SUPPLIED DATA Start Marker

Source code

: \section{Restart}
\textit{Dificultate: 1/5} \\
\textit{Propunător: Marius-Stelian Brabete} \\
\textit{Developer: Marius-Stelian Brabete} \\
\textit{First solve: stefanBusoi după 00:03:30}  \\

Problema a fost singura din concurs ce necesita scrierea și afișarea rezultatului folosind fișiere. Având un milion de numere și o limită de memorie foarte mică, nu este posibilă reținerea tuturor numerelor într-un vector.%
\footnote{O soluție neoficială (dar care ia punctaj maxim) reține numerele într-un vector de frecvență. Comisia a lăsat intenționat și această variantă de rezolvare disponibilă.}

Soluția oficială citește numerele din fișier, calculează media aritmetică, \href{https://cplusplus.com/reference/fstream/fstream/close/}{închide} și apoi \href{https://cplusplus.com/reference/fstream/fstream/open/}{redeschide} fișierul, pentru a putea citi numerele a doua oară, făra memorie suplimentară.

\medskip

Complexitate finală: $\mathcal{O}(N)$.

SUPPLIED DATA End Marker
SUPPLIED DATA Start Marker

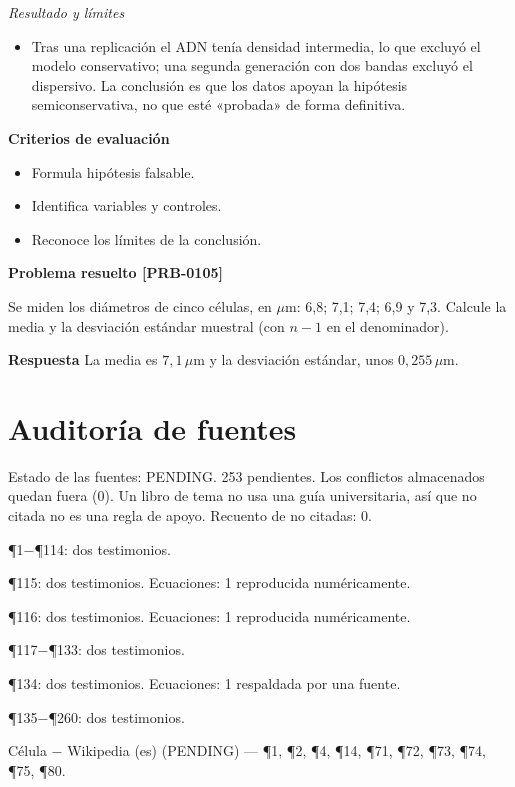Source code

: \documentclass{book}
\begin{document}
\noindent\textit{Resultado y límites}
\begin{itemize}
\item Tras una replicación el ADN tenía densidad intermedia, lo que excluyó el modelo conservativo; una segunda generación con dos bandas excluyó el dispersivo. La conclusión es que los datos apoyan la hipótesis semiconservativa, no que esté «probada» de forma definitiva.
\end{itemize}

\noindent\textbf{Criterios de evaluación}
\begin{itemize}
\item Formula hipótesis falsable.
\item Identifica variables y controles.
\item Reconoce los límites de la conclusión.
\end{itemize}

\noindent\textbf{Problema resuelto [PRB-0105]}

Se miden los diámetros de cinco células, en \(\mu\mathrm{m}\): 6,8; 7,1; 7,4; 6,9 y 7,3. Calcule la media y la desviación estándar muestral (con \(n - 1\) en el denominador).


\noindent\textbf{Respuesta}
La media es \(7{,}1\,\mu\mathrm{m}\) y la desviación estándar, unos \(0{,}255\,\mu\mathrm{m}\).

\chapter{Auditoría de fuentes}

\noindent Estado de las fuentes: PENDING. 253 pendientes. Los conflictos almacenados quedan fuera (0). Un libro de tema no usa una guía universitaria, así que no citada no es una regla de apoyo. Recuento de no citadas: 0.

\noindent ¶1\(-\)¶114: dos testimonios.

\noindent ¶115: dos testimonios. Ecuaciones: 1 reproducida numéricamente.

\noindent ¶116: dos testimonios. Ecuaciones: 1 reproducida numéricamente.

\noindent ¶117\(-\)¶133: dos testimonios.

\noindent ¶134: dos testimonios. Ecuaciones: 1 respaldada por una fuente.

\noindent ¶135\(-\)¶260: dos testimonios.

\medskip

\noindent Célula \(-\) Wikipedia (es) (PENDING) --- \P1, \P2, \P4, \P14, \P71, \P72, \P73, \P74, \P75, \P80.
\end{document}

SUPPLIED DATA End Marker
SUPPLIED DATA Start Marker

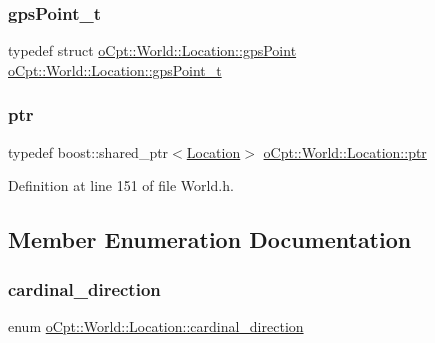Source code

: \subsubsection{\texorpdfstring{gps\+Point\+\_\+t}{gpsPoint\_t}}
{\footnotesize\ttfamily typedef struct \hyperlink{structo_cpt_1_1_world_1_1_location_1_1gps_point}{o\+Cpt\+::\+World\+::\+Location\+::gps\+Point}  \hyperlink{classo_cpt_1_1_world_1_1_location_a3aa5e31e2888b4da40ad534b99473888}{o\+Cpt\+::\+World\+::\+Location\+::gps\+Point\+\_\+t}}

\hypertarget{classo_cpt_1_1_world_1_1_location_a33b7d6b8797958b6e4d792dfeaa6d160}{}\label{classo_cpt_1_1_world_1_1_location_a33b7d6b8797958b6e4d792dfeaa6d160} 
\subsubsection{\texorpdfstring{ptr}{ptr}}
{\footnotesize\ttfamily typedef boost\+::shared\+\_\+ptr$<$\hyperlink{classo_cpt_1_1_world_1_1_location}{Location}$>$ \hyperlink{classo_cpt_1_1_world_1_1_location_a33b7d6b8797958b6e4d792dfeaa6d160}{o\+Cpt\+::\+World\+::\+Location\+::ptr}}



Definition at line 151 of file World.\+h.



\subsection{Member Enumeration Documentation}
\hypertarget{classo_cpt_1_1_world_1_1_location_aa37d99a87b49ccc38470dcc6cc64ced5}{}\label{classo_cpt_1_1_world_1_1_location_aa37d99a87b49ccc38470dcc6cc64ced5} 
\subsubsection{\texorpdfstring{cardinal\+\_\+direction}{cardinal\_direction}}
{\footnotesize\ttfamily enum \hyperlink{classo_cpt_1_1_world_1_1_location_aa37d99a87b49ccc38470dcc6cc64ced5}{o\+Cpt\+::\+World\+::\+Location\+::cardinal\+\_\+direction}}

SUPPLIED DATA End Marker

● ACTIVITY
For each line above that includes the word "desviación", make a copy of that line.

● OUTPUT FOR THIS TASK
Se miden los diámetros de cinco células, en \(\mu\mathrm{m}\): 6,8; 7,1; 7,4; 6,9 y 7,3. Calcule la media y la desviación estándar muestral (con \(n - 1\) en el denominador).
La media es \(7{,}1\,\mu\mathrm{m}\) y la desviación estándar, unos \(0{,}255\,\mu\mathrm{m}\).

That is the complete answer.